Jasper Fforde, and the use of his/her nth decade. So, a character is described as entering his fifth decade and then later he's actually fifty one! No, no, no - your first decade is going to be the one before you're ten, so your fifth decade will be your forties. And he keeps doing it and it irritates me to an unreasonable degree.

DreamsofJacaranda · 13/10/2018 14:13

I get annoyed by books set in places that the author not only hasn’t visited, but hasn’t even researched in any way. I read one set in a country I know well where the desert had been put in the opposite part of the country to where it really is.

I also read a book (can’t remember the title, it was a few years ago) where one of the minor characters changed names part way through. I read through the relevant chapters again and yes, Sally’s husband John had somehow become Richard!

As for padding - it always makes me think of someone walking about in thick, fluffy socks.
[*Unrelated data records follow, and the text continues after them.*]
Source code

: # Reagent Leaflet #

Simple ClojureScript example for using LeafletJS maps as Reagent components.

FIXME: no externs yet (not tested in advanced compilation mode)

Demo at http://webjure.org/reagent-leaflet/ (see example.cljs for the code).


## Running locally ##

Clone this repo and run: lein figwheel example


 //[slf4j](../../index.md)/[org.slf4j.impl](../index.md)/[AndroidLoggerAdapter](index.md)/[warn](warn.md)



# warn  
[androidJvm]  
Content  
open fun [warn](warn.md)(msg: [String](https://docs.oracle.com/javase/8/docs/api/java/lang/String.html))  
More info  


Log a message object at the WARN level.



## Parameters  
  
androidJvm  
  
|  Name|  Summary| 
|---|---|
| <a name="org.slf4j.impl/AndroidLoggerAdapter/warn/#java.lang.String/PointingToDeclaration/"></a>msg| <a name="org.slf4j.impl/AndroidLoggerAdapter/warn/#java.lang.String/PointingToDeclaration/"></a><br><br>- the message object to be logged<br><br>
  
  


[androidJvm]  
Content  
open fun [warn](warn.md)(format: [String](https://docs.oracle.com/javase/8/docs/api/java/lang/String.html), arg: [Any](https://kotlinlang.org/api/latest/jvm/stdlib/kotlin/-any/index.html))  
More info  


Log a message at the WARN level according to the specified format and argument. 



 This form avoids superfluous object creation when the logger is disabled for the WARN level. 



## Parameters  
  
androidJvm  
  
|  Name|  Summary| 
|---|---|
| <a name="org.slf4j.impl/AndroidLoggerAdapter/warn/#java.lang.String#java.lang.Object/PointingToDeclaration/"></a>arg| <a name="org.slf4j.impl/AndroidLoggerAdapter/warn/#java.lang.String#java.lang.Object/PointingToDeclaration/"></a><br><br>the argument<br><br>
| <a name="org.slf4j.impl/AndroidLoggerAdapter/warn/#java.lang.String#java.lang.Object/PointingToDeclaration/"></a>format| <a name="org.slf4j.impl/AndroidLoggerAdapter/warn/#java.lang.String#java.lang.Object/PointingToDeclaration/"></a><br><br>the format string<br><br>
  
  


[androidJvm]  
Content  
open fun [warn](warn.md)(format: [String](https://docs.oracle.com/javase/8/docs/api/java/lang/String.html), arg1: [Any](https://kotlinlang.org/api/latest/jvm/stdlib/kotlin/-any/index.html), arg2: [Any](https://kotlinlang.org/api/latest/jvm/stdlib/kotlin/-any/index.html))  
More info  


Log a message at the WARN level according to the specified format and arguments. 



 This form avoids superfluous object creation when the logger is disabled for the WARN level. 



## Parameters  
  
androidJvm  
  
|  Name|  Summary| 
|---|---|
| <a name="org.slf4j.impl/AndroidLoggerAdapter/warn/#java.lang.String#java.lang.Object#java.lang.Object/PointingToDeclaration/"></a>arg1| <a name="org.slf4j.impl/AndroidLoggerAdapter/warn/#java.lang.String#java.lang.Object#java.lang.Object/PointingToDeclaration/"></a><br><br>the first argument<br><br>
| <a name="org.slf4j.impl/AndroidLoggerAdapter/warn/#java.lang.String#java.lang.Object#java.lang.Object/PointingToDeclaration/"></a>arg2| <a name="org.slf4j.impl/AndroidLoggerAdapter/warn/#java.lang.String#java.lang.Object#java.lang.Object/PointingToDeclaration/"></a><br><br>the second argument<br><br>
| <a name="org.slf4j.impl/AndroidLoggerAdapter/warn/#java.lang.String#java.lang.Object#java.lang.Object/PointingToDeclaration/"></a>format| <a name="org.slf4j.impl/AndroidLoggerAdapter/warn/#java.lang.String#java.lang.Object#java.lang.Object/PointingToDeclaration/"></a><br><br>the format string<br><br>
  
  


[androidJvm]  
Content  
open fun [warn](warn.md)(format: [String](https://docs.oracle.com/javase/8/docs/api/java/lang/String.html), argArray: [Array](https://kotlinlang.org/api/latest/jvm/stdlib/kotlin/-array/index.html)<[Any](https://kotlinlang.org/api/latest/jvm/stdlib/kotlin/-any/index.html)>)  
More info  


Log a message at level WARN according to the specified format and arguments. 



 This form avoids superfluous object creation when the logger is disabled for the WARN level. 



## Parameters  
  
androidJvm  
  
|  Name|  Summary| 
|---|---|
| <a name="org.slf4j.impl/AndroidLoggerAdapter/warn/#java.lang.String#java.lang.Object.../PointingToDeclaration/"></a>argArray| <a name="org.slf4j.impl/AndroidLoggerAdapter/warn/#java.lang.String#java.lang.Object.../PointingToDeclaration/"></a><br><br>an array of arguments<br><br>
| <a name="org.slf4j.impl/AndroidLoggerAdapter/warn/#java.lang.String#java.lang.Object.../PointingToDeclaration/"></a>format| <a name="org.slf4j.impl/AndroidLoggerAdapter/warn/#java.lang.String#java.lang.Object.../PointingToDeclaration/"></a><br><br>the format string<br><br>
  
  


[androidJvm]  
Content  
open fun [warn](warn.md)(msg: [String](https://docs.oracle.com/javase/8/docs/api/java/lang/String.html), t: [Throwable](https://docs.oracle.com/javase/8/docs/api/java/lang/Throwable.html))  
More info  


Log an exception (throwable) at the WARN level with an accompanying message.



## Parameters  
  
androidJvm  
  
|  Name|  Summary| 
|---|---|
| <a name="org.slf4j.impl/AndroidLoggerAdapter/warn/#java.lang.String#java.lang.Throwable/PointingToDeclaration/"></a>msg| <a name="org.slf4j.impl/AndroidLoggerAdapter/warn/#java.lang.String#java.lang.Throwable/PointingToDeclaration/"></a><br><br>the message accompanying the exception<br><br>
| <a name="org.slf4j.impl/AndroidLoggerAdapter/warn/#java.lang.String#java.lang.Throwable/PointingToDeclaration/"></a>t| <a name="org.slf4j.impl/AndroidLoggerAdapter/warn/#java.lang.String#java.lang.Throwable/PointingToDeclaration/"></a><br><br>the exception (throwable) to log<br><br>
TheBitterBoy · 13/10/2018 14:28

I hate it when the characters names are wrong for their ages - Peter James's Roy Grace series are particularly awful for this, a lot of the incidental characters names are too 'old' for the characters supposed ages. Even when the series started in the early 2000's you'd have been hard pushed to find a Roy in his late 30s. I get that not everyone has a name that dates them, but most people do. It jars when a twenty year old in a contemporary book is called Sandra or Barry.

Fluffyears · 13/10/2018 15:00

Yes I loved Jemima J when I was younger but it’s awful reading it now. I once read a book that said ‘could of...’i nearly threw it at the wall!

I was also reading a BenElton book where he used Glaswegian language and it was actually really accurate until the female character called a make ‘hen’. I was really enraged by it, only females are referred to as hen!

UpstartCrow · 13/10/2018 15:03

I'm worried that Ben has scalded his mouth on boiling coffee.

Saucery · 13/10/2018 15:13

Overuse of italics. I can read thank you, it is not necessary for you to handhold me through the emphasis.
Phil Rickman was bad for this when he started out, but he has dialled it down a lot now. If he would just kill off drippy Lol too.......

MustBeDueSomeBetterFeet · 13/10/2018 15:46

I got so infuriated with books I was reading on my Kindle with
the mistakes and inconsistencies you all mention, that I started doing beta-reading and proofreading for independent authors in my spare time.

At least, it made me feel better to have stopped some dross being put out there, but I think some of them found my critique a bit too... close to the bone! As I wasn't being paid for it, I wasn't going to hold back with telling them how bad their characterisation was or how loose their plotline!

DaysofWineandNeurosis · 13/10/2018 16:02

I was bedridden for a couple of weeks and read a number of my MIL’s cheesy bodice ripper type books. The endless historical inaccuracies and the constant describing of her own body by the female protagonists was quite funny however the 17th century highwayman who went by the name of T.J. and the descriptions of the dark, satanic mills of Somerset was just ludicrously stupid.